▶ [What you need to do]:
Within the records that follow, find every line containing the string "epochs". Copy those lines.

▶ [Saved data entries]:
____________
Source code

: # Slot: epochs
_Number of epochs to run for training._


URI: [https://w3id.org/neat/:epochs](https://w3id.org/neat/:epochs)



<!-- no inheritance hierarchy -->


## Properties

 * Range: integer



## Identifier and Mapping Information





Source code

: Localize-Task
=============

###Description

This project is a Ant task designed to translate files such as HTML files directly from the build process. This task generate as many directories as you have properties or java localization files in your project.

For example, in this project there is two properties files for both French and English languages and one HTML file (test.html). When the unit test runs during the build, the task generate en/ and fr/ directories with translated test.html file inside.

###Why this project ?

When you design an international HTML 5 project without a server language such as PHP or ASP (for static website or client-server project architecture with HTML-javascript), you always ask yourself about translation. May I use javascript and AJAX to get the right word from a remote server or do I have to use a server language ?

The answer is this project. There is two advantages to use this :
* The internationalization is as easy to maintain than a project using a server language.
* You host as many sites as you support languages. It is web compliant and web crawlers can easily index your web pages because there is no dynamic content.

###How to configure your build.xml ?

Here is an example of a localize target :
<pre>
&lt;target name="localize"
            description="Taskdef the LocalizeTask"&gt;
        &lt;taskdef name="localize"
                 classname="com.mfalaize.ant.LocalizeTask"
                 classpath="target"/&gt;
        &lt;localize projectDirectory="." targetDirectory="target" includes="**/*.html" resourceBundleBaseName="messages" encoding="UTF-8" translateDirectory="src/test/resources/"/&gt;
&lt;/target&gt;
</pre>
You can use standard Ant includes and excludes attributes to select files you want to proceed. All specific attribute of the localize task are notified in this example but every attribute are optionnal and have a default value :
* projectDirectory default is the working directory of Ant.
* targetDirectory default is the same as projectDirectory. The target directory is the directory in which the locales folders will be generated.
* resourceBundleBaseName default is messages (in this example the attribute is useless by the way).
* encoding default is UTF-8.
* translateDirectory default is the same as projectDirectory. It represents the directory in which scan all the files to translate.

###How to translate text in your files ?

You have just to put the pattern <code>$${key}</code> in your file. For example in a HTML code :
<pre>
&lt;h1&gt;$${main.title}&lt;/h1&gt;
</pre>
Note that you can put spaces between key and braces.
____________
▶ [Response to the exercise]:
: # Slot: epochs
_Number of epochs to run for training._
URI: [https://w3id.org/neat/:epochs](https://w3id.org/neat/:epochs)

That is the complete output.